• [WORK INSTRUCTIONS] Return, exactly as written, all lines from the line containing "which differ infinitely" to the end of the entries below, with both ends included.

• [RECORDS FOR THE EXERCISE]
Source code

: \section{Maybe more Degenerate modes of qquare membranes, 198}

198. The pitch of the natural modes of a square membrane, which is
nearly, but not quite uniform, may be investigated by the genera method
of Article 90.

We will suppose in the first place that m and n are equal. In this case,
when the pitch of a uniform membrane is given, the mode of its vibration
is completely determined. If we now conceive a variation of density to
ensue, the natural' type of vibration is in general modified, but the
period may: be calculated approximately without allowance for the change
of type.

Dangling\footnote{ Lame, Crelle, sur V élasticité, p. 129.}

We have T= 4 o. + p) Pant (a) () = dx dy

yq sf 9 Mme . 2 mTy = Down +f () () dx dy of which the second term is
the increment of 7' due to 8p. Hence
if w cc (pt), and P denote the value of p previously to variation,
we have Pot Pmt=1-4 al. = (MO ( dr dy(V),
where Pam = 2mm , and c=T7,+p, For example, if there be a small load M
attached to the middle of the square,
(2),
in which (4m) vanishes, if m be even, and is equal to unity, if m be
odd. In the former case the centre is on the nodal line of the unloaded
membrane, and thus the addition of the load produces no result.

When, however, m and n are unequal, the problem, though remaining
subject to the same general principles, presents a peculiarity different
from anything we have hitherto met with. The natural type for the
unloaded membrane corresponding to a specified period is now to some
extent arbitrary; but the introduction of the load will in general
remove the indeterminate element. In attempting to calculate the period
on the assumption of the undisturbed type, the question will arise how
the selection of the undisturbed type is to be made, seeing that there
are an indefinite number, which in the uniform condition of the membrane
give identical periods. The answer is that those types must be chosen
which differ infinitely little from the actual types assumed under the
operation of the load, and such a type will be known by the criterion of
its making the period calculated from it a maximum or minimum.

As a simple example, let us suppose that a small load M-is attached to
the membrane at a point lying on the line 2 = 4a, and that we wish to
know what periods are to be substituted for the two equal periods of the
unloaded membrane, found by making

• [ANSWER TO THE PROBLEM]
which differ infinitely little from the actual types assumed under the
operation of the load, and such a type will be known by the criterion of
its making the period calculated from it a maximum or minimum.

As a simple example, let us suppose that a small load M-is attached to
the membrane at a point lying on the line 2 = 4a, and that we wish to
know what periods are to be substituted for the two equal periods of the
unloaded membrane, found by making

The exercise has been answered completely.